Elle se demande l’heure qu’il est. Il n’a pas d’horloge. Et sa montre n’est pas sur la table de chevet. Quel jour est-on? Elle ne sait pas. Elle se rend à l’évidence qu'elle a envie, non, besoin de retrouver ces gardes fous sans lesquels elle ne sent plus aucune vie possible, et ce besoin si intense devient irrépressible et se mue en angoisse et la contraint à se réveiller en sursaut et à appeler une infirmière.
Olivier
S’arrêtant un instant dans l’embrasure de la porte, il saisit avec vélocité une poussière qui flottait négligemment dans le rayon de lumière incliné qui parcourt la cuisine dans toute sa longueur. Le grain de poussière est à présent à lui ; mais il lui rend sa liberté car il est bon et magnanime avec ceux qu’il a vaincu. Aussitôt Olivier regrette de l’avoir relâché : il ressent une très grande solitude envahir son ventre comme s’il n’avait pas mangé depuis des lustres, une solitude presque insensée, à la mesure de la poussière.
Thomas
La porte s’ouvre et Thomas se précipite dans les bras de sa mère qui l’embrasse. Elle n’est pas habituée à ce qu’il fasse cela en rentrant de l’école, mais le laisse faire. Elle caresse ses cheveux ébouriffés par le vent et pense, le sourire aux lèvres, que Thomas est encore, grâce à un sursis qu’elle n’espérait pas, son petit garçon, encore pour quelques temps. Thomas se dégage de l’étreinte de sa mère qu’il trouve à présent trop longue et dénoue ses lacets tandis que sa mère retourne s’occuper du repas dans la cuisine. Il sait qu’il va devoir retourner à l’école cette après-midi, mais comme il affectionne les repas du midi avec sa mère, il se dépêche toujours pour rentrer le plus rapidement possible.

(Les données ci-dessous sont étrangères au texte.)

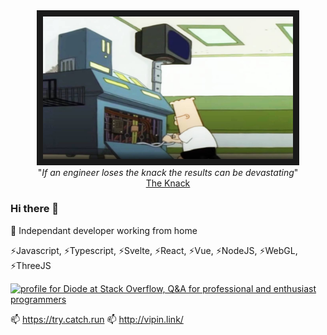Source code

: 
<!--
**diode/diode** is a ✨ _special_ ✨ repository because its `README.md` (this file) appears on your GitHub profile.

Here are some ideas to get you started:

- 🔭 I’m currently working on ...
- 🌱 I’m currently learning ...
- 👯 I’m looking to collaborate on ...
- 🤔 I’m looking for help with ...
- 💬 Ask me about ...
- 📫 How to reach me: ...
- 😄 Pronouns: ...
- ⚡ Fun fact: ...
-->

<div align="center">
<kbd>
  <img alt="The Knack" src="https://github.com/diode/diode/blob/main/knack.jpg" width="400" border="10">
</kbd>
  <div align="center">"<i>If an engineer loses the knack the results can be devastating</i>"</div>
  <div align="center"><a href="https://www.youtube.com/watch?v=g8vHhgh6oM0">The Knack</a></div>
  
</div>

### Hi there 👋


🔭 Independant developer working from home

⚡Javascript, ⚡Typescript, ⚡Svelte, ⚡React, ⚡Vue, ⚡NodeJS, ⚡WebGL, ⚡ThreeJS

<a href="https://stackoverflow.com/users/1019753/diode"><img src="https://stackoverflow.com/users/flair/1019753.png?theme=dark" width="208" height="58" alt="profile for Diode at Stack Overflow, Q&amp;A for professional and enthusiast programmers" title="profile for Diode at Stack Overflow, Q&amp;A for professional and enthusiast programmers"></a>

📫 https://try.catch.run
📫 http://vipin.link/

Son sac posé, les chaussons aux pieds, il entre dans la cuisine d’où s’échappe des odeurs de poisson. Intérieurement, il peste contre Raquin et sa bande qui lui ont fait perdre de précieuses minutes, mais maintenant qu’il est là il en profite, et ce qui aurait pu devenir une humeur maussade à un autre moment tombe dans l’oubli. Il s’assoit sur la chaise qui lui est réservée, mais il déteste cette chaise, ou plutôt le réhausseur posé dessus. La table est soigneusement disposée pour occuper l’unique rayon oblique de lumière qui transperce la fenêtre. Les couverts en inox brillent de mille feux. Thomas joue avec cet effet rutilant inattendu puis, à la question de sa mère, commence à narrer le récit de sa demi-journée.